Suwanthada, Pondpan; Kongsoi, Siriporn; Jayaweera, Sasini; Akapelwa, Mwangala Lonah; Thapa, Jeewan; Nakajima, Chie; Suzuki, Yasuhiko.
Afiliação
  • Suwanthada P; Division of Bioresources, Hokkaido University International Institute for Zoonosis Control, Sapporo 001-0020, Japan.
  • Kongsoi S; Department of Veterinary Public Health, Faculty of Veterinary Medicine, Kasetsart University, Bangkok 73140, Thailand.
  • Jayaweera S; Division of Bioresources, Hokkaido University International Institute for Zoonosis Control, Sapporo 001-0020, Japan.
  • Akapelwa ML; Division of Bioresources, Hokkaido University International Institute for Zoonosis Control, Sapporo 001-0020, Japan.
  • Thapa J; Division of Bioresources, Hokkaido University International Institute for Zoonosis Control, Sapporo 001-0020, Japan.
  • Nakajima C; Hokkaido University Institute for Vaccine Research & Development, Hokkaido University, Sapporo 001-0020, Japan.
  • Suzuki Y; Division of Bioresources, Hokkaido University International Institute for Zoonosis Control, Sapporo 001-0020, Japan.
ACS Infect Dis ; 10(8): 2785-2794, 2024 Aug 09.

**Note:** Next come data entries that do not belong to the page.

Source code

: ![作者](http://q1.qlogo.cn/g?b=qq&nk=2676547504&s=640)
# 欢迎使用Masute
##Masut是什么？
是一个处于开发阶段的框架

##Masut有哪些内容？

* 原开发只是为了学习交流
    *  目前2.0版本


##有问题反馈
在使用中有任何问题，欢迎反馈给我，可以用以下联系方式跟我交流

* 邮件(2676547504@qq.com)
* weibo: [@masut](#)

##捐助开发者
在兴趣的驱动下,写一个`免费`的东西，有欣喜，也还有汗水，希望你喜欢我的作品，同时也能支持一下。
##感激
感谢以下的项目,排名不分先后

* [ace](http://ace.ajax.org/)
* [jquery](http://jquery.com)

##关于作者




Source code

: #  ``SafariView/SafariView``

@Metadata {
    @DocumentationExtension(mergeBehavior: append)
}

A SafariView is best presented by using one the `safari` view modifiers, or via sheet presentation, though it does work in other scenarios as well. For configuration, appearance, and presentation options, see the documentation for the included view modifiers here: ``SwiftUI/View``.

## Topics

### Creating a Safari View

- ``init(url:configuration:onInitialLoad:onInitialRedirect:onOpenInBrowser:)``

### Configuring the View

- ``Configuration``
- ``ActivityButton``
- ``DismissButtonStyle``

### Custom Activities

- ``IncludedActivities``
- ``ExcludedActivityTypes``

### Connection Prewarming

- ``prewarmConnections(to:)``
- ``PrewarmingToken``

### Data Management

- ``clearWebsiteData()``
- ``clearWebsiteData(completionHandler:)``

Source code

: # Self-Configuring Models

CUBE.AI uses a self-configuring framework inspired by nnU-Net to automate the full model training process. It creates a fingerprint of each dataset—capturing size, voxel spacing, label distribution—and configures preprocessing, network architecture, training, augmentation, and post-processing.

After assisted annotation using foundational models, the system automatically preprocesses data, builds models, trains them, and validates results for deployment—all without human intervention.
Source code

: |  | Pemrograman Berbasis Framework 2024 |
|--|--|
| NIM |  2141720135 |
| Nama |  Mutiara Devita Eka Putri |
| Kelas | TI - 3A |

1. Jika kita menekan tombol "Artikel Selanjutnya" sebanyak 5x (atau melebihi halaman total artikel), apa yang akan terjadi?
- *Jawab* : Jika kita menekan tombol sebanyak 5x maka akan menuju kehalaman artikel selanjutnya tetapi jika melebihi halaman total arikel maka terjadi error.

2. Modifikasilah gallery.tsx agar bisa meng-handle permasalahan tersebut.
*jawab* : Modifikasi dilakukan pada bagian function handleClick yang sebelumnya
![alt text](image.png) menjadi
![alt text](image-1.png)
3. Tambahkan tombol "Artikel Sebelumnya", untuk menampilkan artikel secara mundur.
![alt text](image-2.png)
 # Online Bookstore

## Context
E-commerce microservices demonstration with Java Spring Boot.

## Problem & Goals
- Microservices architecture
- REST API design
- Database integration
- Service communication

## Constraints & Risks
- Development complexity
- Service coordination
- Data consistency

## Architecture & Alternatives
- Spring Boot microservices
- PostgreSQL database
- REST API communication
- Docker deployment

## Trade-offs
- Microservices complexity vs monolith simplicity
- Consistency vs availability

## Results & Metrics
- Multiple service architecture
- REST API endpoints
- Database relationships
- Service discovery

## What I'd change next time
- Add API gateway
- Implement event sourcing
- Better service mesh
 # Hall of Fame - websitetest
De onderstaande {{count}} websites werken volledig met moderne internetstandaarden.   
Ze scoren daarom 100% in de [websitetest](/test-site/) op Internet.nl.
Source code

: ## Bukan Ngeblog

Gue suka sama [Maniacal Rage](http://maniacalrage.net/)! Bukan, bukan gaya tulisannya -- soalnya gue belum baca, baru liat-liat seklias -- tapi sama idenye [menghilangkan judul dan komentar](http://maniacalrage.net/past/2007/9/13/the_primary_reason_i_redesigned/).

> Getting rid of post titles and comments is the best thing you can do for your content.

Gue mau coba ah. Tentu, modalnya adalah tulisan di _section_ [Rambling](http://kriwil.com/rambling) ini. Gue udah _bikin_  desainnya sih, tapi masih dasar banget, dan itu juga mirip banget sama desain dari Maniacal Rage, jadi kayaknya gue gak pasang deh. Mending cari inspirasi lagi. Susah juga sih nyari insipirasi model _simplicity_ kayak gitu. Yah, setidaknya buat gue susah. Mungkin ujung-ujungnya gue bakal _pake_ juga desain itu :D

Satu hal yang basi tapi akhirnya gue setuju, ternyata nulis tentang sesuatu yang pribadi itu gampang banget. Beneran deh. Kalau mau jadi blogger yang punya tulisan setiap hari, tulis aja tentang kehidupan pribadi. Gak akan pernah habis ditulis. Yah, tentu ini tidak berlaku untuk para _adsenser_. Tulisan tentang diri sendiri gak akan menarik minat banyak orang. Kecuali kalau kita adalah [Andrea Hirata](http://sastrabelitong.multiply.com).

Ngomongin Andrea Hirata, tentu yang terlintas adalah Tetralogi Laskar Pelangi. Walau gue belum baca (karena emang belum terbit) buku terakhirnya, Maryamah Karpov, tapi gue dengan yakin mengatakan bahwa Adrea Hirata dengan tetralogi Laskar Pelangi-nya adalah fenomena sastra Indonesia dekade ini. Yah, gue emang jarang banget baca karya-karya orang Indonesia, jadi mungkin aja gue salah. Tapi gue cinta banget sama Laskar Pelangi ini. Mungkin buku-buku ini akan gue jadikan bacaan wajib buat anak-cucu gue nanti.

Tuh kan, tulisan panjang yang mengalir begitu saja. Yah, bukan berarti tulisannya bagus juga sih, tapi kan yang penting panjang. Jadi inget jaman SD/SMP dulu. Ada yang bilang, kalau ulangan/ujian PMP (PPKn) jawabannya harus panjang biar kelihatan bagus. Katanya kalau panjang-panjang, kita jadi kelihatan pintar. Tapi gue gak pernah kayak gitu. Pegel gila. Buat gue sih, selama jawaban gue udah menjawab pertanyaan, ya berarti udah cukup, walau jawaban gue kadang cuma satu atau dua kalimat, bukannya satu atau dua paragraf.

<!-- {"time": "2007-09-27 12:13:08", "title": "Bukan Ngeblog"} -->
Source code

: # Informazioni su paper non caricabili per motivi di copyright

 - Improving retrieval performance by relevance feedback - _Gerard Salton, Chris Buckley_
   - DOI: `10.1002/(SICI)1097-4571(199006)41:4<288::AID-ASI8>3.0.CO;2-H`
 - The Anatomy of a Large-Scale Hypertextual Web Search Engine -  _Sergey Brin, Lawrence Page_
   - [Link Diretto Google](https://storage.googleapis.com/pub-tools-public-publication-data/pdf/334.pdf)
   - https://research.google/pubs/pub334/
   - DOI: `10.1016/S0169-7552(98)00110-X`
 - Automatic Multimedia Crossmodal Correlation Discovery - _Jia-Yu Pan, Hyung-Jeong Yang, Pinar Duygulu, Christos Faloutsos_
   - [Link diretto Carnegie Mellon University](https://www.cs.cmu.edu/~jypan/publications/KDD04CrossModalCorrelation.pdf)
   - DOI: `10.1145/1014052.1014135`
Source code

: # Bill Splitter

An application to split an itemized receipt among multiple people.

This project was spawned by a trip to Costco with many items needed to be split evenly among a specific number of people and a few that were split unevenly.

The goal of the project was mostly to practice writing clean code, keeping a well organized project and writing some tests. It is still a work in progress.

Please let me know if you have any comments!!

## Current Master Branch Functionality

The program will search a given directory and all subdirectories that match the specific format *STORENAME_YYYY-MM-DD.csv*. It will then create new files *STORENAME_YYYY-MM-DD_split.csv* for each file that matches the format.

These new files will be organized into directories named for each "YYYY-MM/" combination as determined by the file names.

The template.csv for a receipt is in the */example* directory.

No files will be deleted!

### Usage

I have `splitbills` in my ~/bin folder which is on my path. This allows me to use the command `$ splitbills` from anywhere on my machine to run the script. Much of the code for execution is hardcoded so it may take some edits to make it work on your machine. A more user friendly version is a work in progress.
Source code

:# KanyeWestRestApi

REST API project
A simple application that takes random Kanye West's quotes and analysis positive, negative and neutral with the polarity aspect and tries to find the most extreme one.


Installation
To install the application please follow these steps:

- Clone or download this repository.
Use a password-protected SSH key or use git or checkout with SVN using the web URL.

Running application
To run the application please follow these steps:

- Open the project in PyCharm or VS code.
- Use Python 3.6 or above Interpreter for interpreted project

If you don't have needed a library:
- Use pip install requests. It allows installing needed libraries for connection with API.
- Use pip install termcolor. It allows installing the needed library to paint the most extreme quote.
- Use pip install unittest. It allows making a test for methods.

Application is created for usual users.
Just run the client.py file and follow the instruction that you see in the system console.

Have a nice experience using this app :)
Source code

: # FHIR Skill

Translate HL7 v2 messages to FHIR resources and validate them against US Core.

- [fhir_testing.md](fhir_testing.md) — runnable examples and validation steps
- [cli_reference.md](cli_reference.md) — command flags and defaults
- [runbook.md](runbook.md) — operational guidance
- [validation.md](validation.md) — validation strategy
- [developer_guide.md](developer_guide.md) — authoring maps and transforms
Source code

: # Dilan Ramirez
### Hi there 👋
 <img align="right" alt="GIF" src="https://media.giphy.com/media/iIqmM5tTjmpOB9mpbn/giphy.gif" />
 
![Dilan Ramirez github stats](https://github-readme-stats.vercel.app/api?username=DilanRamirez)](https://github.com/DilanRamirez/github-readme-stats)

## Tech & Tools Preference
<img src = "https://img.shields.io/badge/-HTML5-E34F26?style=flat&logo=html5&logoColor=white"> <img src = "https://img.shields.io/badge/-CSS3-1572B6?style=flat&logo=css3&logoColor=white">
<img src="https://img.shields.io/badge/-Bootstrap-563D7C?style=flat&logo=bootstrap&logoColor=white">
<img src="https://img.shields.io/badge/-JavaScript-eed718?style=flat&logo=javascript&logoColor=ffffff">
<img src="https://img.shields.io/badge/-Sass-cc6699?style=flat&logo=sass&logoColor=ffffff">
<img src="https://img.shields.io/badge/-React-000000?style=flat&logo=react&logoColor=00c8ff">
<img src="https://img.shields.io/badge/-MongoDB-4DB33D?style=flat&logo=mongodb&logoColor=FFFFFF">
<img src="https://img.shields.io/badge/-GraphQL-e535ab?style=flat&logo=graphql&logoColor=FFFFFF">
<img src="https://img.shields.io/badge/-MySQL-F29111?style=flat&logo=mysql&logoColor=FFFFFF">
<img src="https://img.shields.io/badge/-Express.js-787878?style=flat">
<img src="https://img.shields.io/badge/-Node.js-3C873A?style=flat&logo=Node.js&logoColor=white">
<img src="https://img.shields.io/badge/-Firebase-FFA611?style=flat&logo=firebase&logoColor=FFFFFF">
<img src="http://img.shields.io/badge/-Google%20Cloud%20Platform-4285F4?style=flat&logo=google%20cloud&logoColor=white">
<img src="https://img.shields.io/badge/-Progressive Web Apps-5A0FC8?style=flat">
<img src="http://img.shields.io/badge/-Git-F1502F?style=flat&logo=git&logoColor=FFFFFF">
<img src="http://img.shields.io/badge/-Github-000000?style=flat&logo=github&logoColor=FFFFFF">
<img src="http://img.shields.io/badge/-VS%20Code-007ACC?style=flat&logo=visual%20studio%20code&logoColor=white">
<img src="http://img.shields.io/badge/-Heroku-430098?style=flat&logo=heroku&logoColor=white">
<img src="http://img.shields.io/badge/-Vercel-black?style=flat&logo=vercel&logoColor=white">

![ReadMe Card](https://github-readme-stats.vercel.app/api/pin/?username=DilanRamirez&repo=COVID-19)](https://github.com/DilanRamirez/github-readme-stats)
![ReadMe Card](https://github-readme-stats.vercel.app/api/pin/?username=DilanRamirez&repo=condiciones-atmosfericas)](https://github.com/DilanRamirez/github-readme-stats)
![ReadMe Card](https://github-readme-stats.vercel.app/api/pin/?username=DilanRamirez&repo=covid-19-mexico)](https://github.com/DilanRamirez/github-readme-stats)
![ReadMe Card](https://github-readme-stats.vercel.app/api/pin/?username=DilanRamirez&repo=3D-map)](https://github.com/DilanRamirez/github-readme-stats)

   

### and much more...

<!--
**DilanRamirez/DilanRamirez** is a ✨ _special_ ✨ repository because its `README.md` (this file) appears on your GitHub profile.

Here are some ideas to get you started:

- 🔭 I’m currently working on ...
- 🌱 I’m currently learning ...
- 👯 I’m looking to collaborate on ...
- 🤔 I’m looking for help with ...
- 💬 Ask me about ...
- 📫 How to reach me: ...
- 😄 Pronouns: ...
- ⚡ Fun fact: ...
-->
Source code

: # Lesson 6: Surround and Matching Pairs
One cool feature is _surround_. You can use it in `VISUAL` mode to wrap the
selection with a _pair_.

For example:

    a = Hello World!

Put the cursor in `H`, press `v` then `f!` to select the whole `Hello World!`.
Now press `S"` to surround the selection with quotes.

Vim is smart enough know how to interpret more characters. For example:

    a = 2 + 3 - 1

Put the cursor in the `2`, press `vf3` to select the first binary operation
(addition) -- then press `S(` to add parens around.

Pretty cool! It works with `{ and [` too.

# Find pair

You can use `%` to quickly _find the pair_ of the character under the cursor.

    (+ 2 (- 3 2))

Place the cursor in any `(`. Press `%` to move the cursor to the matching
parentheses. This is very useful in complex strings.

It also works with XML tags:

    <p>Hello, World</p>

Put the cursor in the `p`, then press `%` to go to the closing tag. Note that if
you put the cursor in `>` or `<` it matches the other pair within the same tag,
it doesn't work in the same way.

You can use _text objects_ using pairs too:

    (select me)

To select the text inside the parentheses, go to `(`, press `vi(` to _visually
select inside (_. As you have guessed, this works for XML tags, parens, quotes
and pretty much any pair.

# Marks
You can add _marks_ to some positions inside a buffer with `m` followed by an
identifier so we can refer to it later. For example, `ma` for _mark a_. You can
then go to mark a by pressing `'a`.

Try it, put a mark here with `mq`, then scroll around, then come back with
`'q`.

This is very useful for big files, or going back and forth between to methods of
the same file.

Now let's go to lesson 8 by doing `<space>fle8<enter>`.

Article em En | MEDLINE | ID: mdl-38898378
ABSTRACT
Globally, there have been increasing reports of antimicrobial resistance in nontyphoidal Salmonella (NTS), which can develop into severe and potentially life-threatening diarrhea. This study focuses on the synergistic effects of DNA gyrase mutations and plasmid-mediated quinolone resistance (PMQR) genes, specifically qnrB19, on fluoroquinolone (FQ) resistance in Salmonella Typhimurium. By utilizing recombinant mutants, GyrAS83F and GyrAD87N, and QnrB19's, we discovered a significant increase in fluoroquinolones resistance when QnrB19 is present. Specifically, ciprofloxacin and moxifloxacin's inhibitory concentrations rose 10- and 8-fold, respectively. QnrB19 was found to enhance the resistance capacity of mutant DNA gyrases, leading to high-level FQ resistance. Additionally, we observed that the ratio of QnrB19 to DNA gyrase played a critical role in determining whether QnrB19 could protect DNA gyrase against FQ inhibition. Our findings underscore the critical need to understand these resistance mechanisms, as their coexistence enables bacteria to withstand therapeutic FQ levels, posing a significant challenge to treatment efficacy.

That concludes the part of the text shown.